(WORK REQUIRED) Among the records that follow, find each line holding the word "laudábo" and copy it.

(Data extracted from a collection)
<<<<

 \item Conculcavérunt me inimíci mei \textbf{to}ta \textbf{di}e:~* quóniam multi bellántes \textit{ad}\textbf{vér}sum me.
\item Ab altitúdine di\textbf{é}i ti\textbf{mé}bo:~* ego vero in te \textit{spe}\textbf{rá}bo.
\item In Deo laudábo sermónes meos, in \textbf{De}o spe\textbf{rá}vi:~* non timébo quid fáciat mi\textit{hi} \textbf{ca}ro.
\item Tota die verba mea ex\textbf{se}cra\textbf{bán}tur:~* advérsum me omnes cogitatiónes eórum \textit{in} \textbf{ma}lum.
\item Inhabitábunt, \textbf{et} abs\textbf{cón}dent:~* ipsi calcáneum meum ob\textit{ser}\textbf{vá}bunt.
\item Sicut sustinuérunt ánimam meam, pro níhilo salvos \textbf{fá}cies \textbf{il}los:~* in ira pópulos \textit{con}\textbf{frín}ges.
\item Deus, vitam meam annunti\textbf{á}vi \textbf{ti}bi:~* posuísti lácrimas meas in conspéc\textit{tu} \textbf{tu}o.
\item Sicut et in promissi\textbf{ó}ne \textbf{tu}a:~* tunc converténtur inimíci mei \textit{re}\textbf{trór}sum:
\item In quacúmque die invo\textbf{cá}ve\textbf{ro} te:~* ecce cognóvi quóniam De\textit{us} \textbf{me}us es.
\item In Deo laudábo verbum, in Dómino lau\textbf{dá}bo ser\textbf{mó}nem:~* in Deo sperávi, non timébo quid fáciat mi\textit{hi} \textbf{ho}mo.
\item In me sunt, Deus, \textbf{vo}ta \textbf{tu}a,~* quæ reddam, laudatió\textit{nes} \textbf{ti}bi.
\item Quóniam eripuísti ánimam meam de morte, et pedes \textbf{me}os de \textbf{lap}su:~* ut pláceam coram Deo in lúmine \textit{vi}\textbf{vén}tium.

>>>>

(PROBLEM SOLUTION)
\item In Deo laudábo sermónes meos, in \textbf{De}o spe\textbf{rá}vi:~* non timébo quid fáciat mi\textit{hi} \textbf{ca}ro.
\item In Deo laudábo verbum, in Dómino lau\textbf{dá}bo ser\textbf{mó}nem:~* in Deo sperávi, non timébo quid fáciat mi\textit{hi} \textbf{ho}mo.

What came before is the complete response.